→ What the task requires: Go through the records below and show every line with the string "resumeSubHeadingListStart".

[Document images with source code]

##########

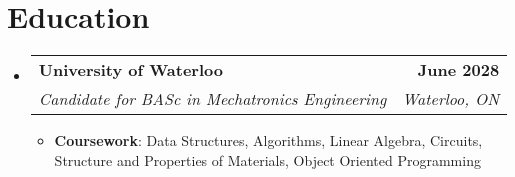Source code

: \documentclass[letterpaper]{article}
\makeatletter
\newcommand{\resumeItem}[1]{
  \item\small{
    {#1 \vspace{-2pt}}
  }
}
\newcommand{\resumeSubheading}[4]{
  \vspace{-2pt}\item
    \begin{tabular*}{0.97\textwidth}[t]{l@{\extracolsep{\fill}}r}
      \textbf{#1} & #2 \\
      \textit{\small#3} & \textit{\small #4} \\
    \end{tabular*}\vspace{-7pt}
}
\newcommand{\resumeSubHeadingListStart}{\begin{itemize}[leftmargin=0.15in, label={}]}
\newcommand{\resumeSubHeadingListEnd}{\end{itemize}}
\newcommand{\resumeItemListStart}{\begin{itemize}}
\newcommand{\resumeItemListEnd}{\end{itemize}\vspace{-5pt}}
\makeatother
\begin{document}
\section{Education}
\resumeSubHeadingListStart
  \resumeSubheading
    {University of Waterloo}{\textbf{June 2028}}
    {Candidate for BASc in Mechatronics Engineering}{Waterloo, ON}
    \resumeItemListStart
      \resumeItem{\textbf{Coursework}: Data Structures, Algorithms, Linear Algebra, Circuits, Structure and Properties of Materials, Object Oriented Programming}
    \resumeItemListEnd
\resumeSubHeadingListEnd


\end{document}
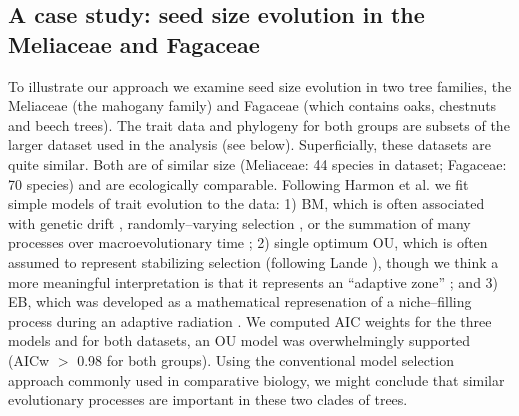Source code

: \documentclass[a4paper,12pt]{article}
\begin{document}
\subsection{A case study: seed size evolution in the Meliaceae and Fagaceae }
To illustrate our approach we examine seed size evolution in two tree families, the Meliaceae (the mahogany family) and Fagaceae (which contains oaks, chestnuts and beech trees). The trait data and phylogeny for both groups are subsets of the larger dataset used in the analysis (see below). Superficially, these datasets are quite similar. Both are of similar size (Meliaceae: 44 species in dataset; Fagaceae: 70 species) and are ecologically comparable. Following Harmon et al. \citep{Harmon2010} we fit simple models of trait evolution to the data: 1) BM, which is often associated with genetic drift \citep{Lande1976, Felsenstein1988, Lynch1990, HansenMartins1996}, randomly--varying selection \citep{Felsenstein1973}, or the summation of many processes over macroevolutionary time \citep{HansenMartins1996, Uyeda2011, PennellPE}; 2) single optimum OU, which is often assumed to represent stabilizing selection (following Lande \citep{Lande1976}), though we think a more meaningful interpretation is that it represents an ``adaptive zone'' \citep{Hansen2012book, PennellHarmon}; and 3) EB, which was developed as a mathematical represenation of a niche--filling process during an adaptive radiation \citep{Harmon2010, SlaterPennell}. We computed AIC weights \citep{aicweight} for the three models and for both datasets, an OU model was overwhelmingly supported (AICw $>$ 0.98 for both groups). Using the conventional model selection approach commonly used in comparative biology, we might conclude that similar evolutionary processes are important in these two clades of trees.
\end{document}
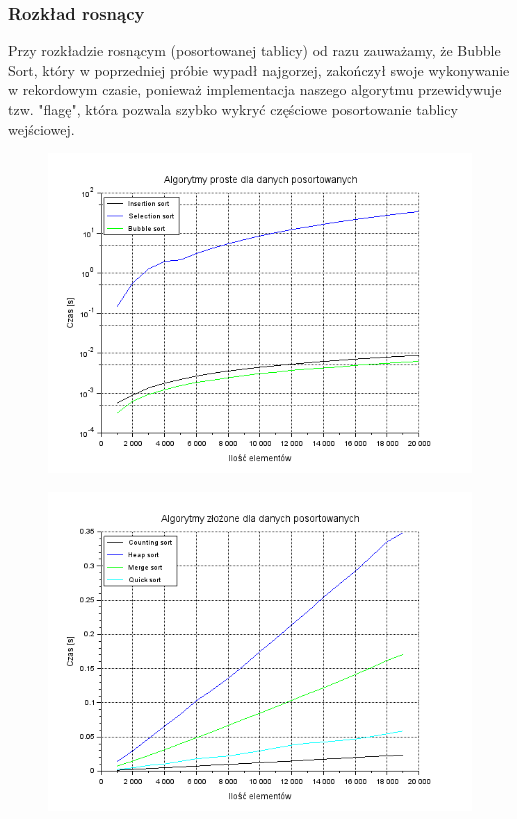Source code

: \documentclass{article}
\begin{document}
\subsubsection{Rozkład rosnący}

Przy rozkładzie rosnącym (posortowanej tablicy) od razu zauważamy, że Bubble Sort, który w poprzedniej próbie wypadł najgorzej, zakończył swoje wykonywanie w rekordowym czasie, ponieważ implementacja naszego algorytmu przewidywuje tzw. "flagę", która pozwala szybko wykryć częściowe posortowanie tablicy wejściowej.

\begin{figure}[h]
\centering
\begin{minipage}{.5\textwidth}
  \centering
  \includegraphics[width=1\linewidth]{proste posortowane.png}
  \label{fig:proste_sorted}
\end{minipage}%
\begin{minipage}{.5\textwidth}
  \centering
  \includegraphics[width=1\linewidth]{zlozone posortowane.png}
  \label{fig:zlozone posortowane}
\end{minipage}
\end{figure}
\end{document}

##########

→ Response to this exercise:
\newcommand{\resumeSubHeadingListStart}{\begin{itemize}[leftmargin=0.15in, label={}]}
\resumeSubHeadingListStart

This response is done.